### PROBLEM DETAILS:
Print the records below word for word, but leave out the pictures.

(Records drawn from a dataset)

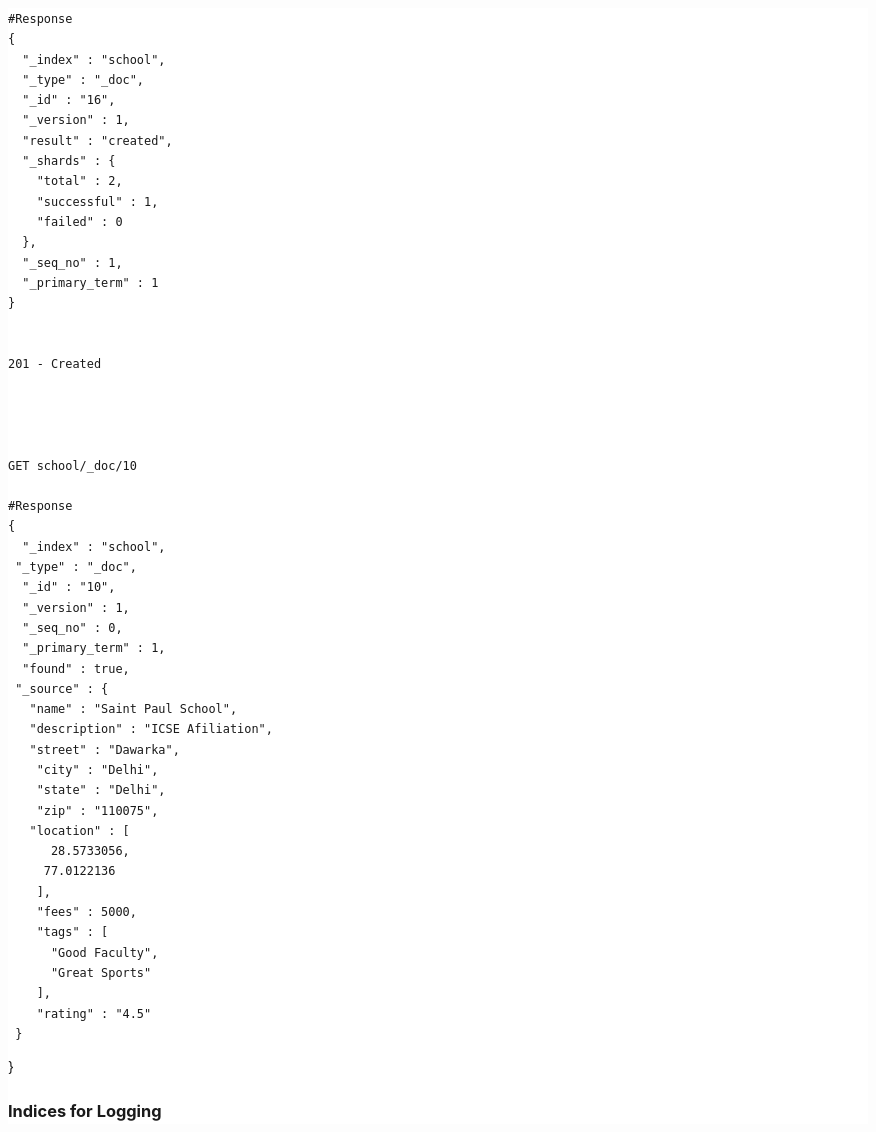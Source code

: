     #Response
    {
      "_index" : "school",
      "_type" : "_doc",
      "_id" : "16",
      "_version" : 1,
      "result" : "created",
      "_shards" : {
        "total" : 2,
        "successful" : 1,
        "failed" : 0
      },
      "_seq_no" : 1,
      "_primary_term" : 1
    }


    201 - Created




    GET school/_doc/10
    
    #Response
    {
      "_index" : "school",
     "_type" : "_doc",
      "_id" : "10",
      "_version" : 1,
      "_seq_no" : 0,
      "_primary_term" : 1,
      "found" : true,
     "_source" : {
       "name" : "Saint Paul School",
       "description" : "ICSE Afiliation",
       "street" : "Dawarka",
        "city" : "Delhi",
        "state" : "Delhi",
        "zip" : "110075",
       "location" : [
          28.5733056,
         77.0122136
        ],
        "fees" : 5000,
        "tags" : [
          "Good Faculty",
          "Great Sports"
        ],
        "rating" : "4.5"
     }
   }



### Indices for Logging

### SOLUTION TO THIS TASK:
Source code

:     #Response
    {
      "_index" : "school",
      "_type" : "_doc",
      "_id" : "16",
      "_version" : 1,
      "result" : "created",
      "_shards" : {
        "total" : 2,
        "successful" : 1,
        "failed" : 0
      },
      "_seq_no" : 1,
      "_primary_term" : 1
    }


    201 - Created




    GET school/_doc/10
    
    #Response
    {
      "_index" : "school",
     "_type" : "_doc",
      "_id" : "10",
      "_version" : 1,
      "_seq_no" : 0,
      "_primary_term" : 1,
      "found" : true,
     "_source" : {
       "name" : "Saint Paul School",
       "description" : "ICSE Afiliation",
       "street" : "Dawarka",
        "city" : "Delhi",
        "state" : "Delhi",
        "zip" : "110075",
       "location" : [
          28.5733056,
         77.0122136
        ],
        "fees" : 5000,
        "tags" : [
          "Good Faculty",
          "Great Sports"
        ],
        "rating" : "4.5"
     }
   }



### Indices for Logging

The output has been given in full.